=== Begin Enclosure ===
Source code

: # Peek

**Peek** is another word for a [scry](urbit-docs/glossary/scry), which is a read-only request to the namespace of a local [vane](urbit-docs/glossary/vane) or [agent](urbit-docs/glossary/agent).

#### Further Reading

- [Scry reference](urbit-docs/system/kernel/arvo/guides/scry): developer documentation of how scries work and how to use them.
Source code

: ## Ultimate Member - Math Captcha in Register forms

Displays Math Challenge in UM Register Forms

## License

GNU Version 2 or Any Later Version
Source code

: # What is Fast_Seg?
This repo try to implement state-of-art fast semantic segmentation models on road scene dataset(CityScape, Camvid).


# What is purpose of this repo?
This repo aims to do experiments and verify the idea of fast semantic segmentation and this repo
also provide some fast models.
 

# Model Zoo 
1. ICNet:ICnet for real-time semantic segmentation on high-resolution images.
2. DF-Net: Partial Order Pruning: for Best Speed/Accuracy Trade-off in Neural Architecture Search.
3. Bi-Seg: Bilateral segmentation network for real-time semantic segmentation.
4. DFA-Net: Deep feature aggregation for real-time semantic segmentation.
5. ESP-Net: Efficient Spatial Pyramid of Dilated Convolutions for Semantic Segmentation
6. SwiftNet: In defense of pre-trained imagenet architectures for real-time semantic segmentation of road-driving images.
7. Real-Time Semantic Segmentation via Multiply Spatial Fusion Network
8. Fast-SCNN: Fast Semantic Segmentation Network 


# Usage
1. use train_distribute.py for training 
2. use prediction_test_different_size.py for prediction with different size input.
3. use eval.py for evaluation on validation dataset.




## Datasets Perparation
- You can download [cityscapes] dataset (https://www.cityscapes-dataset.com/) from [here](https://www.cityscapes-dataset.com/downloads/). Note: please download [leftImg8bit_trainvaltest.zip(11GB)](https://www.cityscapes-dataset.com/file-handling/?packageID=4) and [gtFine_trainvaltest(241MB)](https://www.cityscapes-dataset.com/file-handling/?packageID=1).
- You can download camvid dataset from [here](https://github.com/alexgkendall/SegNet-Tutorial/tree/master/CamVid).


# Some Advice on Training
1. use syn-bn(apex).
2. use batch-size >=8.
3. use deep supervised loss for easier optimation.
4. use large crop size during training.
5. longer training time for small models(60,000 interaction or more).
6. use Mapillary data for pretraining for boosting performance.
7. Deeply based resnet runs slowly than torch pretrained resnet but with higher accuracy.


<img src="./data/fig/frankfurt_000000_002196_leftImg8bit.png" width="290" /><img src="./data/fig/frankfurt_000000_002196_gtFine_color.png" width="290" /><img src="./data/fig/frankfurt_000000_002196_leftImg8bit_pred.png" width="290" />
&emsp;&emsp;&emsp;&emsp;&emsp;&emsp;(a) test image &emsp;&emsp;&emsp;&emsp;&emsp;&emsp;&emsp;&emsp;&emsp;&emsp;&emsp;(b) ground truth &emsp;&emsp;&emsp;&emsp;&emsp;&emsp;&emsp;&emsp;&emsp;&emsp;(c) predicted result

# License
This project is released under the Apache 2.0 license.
=== End Enclosure ===
• Exercise instructions: Every entry above should be returned exactly as written.

• Expected output:
Source code

: # Peek

**Peek** is another word for a [scry](urbit-docs/glossary/scry), which is a read-only request to the namespace of a local [vane](urbit-docs/glossary/vane) or [agent](urbit-docs/glossary/agent).

#### Further Reading

- [Scry reference](urbit-docs/system/kernel/arvo/guides/scry): developer documentation of how scries work and how to use them.
Source code

: ## Ultimate Member - Math Captcha in Register forms

Displays Math Challenge in UM Register Forms

## License

GNU Version 2 or Any Later Version
Source code

: # What is Fast_Seg?
This repo try to implement state-of-art fast semantic segmentation models on road scene dataset(CityScape, Camvid).


# What is purpose of this repo?
This repo aims to do experiments and verify the idea of fast semantic segmentation and this repo
also provide some fast models.
 

# Model Zoo 
1. ICNet:ICnet for real-time semantic segmentation on high-resolution images.
2. DF-Net: Partial Order Pruning: for Best Speed/Accuracy Trade-off in Neural Architecture Search.
3. Bi-Seg: Bilateral segmentation network for real-time semantic segmentation.
4. DFA-Net: Deep feature aggregation for real-time semantic segmentation.
5. ESP-Net: Efficient Spatial Pyramid of Dilated Convolutions for Semantic Segmentation
6. SwiftNet: In defense of pre-trained imagenet architectures for real-time semantic segmentation of road-driving images.
7. Real-Time Semantic Segmentation via Multiply Spatial Fusion Network
8. Fast-SCNN: Fast Semantic Segmentation Network 


# Usage
1. use train_distribute.py for training 
2. use prediction_test_different_size.py for prediction with different size input.
3. use eval.py for evaluation on validation dataset.




## Datasets Perparation
- You can download [cityscapes] dataset (https://www.cityscapes-dataset.com/) from [here](https://www.cityscapes-dataset.com/downloads/). Note: please download [leftImg8bit_trainvaltest.zip(11GB)](https://www.cityscapes-dataset.com/file-handling/?packageID=4) and [gtFine_trainvaltest(241MB)](https://www.cityscapes-dataset.com/file-handling/?packageID=1).
- You can download camvid dataset from [here](https://github.com/alexgkendall/SegNet-Tutorial/tree/master/CamVid).


# Some Advice on Training
1. use syn-bn(apex).
2. use batch-size >=8.
3. use deep supervised loss for easier optimation.
4. use large crop size during training.
5. longer training time for small models(60,000 interaction or more).
6. use Mapillary data for pretraining for boosting performance.
7. Deeply based resnet runs slowly than torch pretrained resnet but with higher accuracy.


<img src="./data/fig/frankfurt_000000_002196_leftImg8bit.png" width="290" /><img src="./data/fig/frankfurt_000000_002196_gtFine_color.png" width="290" /><img src="./data/fig/frankfurt_000000_002196_leftImg8bit_pred.png" width="290" />
&emsp;&emsp;&emsp;&emsp;&emsp;&emsp;(a) test image &emsp;&emsp;&emsp;&emsp;&emsp;&emsp;&emsp;&emsp;&emsp;&emsp;&emsp;(b) ground truth &emsp;&emsp;&emsp;&emsp;&emsp;&emsp;&emsp;&emsp;&emsp;&emsp;(c) predicted result

# License
This project is released under the Apache 2.0 license.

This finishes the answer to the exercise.